On a reproché cette comédie à Plaute comme une insulte envers une nation vaincue, car la seconde guerre punique venait de finir lorsqu’elle fut mise au théâtre ; mais il suffit d’une lecture impartiale pour faire tomber ce reproche, contre lequel d’ailleurs ont protesté plusieurs critiques. Non seulement le vieillard carthaginois qui figure dans la pièce n’est pas tourné en ridicule, mais il est représenté comme un honnête homme, un tendre père, cherchant depuis longues années, par tout pays, deux filles qui lui ont été ravies en bas âge, et qu’il retrouve, pures encore, dans la maison d’un marchand d’esclaves. Sans doute son costume et celui de ses suivants sont l’occasion de quelques plaisanteries, comme il arrive de tout costume étranger ; sans doute aussi, vers le dénouement, le poète lance un ou deux traits contre la foi punique ; mais qu’il y a loin de là à un parti pris de livrer à la risée de l’amphithéâtre un ennemi devant lequel les plus braves des Romains avaient pâli. Plaute n’a fait rien de tel ; mais, l’eût-il fait, il est douteux que les spectateurs l’eussent supporté.

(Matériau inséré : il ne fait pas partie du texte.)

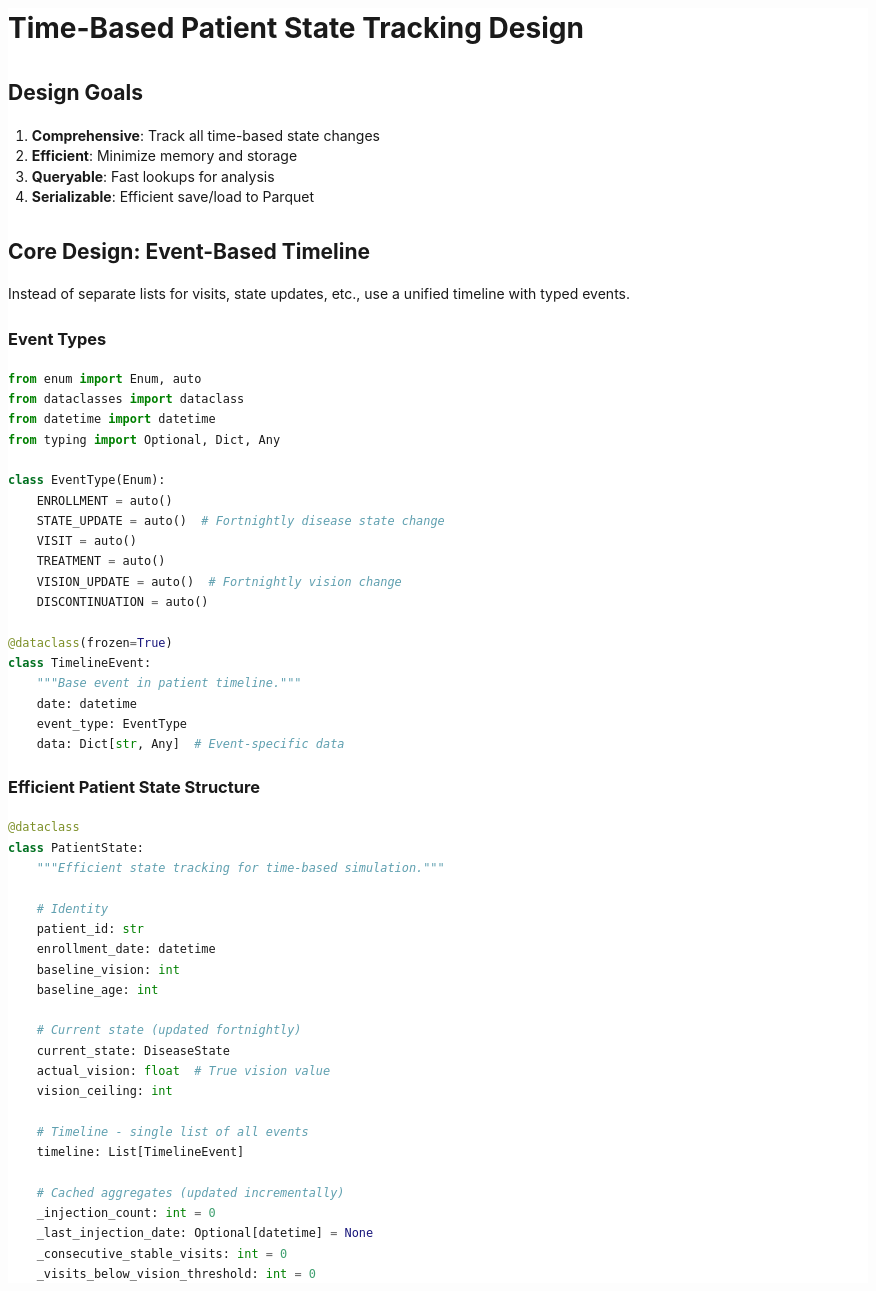 # Time-Based Patient State Tracking Design

## Design Goals
1. **Comprehensive**: Track all time-based state changes
2. **Efficient**: Minimize memory and storage
3. **Queryable**: Fast lookups for analysis
4. **Serializable**: Efficient save/load to Parquet

## Core Design: Event-Based Timeline

Instead of separate lists for visits, state updates, etc., use a unified timeline with typed events.

### Event Types
```python
from enum import Enum, auto
from dataclasses import dataclass
from datetime import datetime
from typing import Optional, Dict, Any

class EventType(Enum):
    ENROLLMENT = auto()
    STATE_UPDATE = auto()  # Fortnightly disease state change
    VISIT = auto()
    TREATMENT = auto()
    VISION_UPDATE = auto()  # Fortnightly vision change
    DISCONTINUATION = auto()

@dataclass(frozen=True)
class TimelineEvent:
    """Base event in patient timeline."""
    date: datetime
    event_type: EventType
    data: Dict[str, Any]  # Event-specific data
```

### Efficient Patient State Structure
```python
@dataclass
class PatientState:
    """Efficient state tracking for time-based simulation."""
    
    # Identity
    patient_id: str
    enrollment_date: datetime
    baseline_vision: int
    baseline_age: int
    
    # Current state (updated fortnightly)
    current_state: DiseaseState
    actual_vision: float  # True vision value
    vision_ceiling: int
    
    # Timeline - single list of all events
    timeline: List[TimelineEvent]
    
    # Cached aggregates (updated incrementally)
    _injection_count: int = 0
    _last_injection_date: Optional[datetime] = None
    _consecutive_stable_visits: int = 0
    _visits_below_vision_threshold: int = 0
```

Un reproche plus sérieux et mieux fondé, c’est celui qui porte sur le double dénouement. Le neveu dit Carthaginois, épris d’une de ses cousines dont il ignore la parenté avec lui, est tiré d’embarras par son esclave, qui vient à bout de perdre le marchand. La pièce semble donc finie, l’intérêt est satisfait, lorsque arrive le vieux père, et la reconnaissance forme en réalité comme une pièce nouvelle. Pour éviter ce défaut, il fallait que le vieillard contribuât au succès des amours de son neveu, et que la ruse de l’esclave et la reconnaissance, au lieu de se suivre simplement, fussent liées l’une à l’autre. Mais ce défaut est bien racheté par la charmante peinture du caractère des deux sœurs ; la noblesse de leurs principes, l’élévation de leurs sentiments, leur tenue pleine de décence malgré la coquetterie de l’une d’elles, offrent un contraste complet avec la honte de la situation où le malheur les a réduites. Plaute excelle autant dans ces caractères de jeunes filles chastes que dans ceux des courtisanes les plus éhontées.
Le Carthaginois n’a été, à notre connaissance, imité par aucun auteur moderne.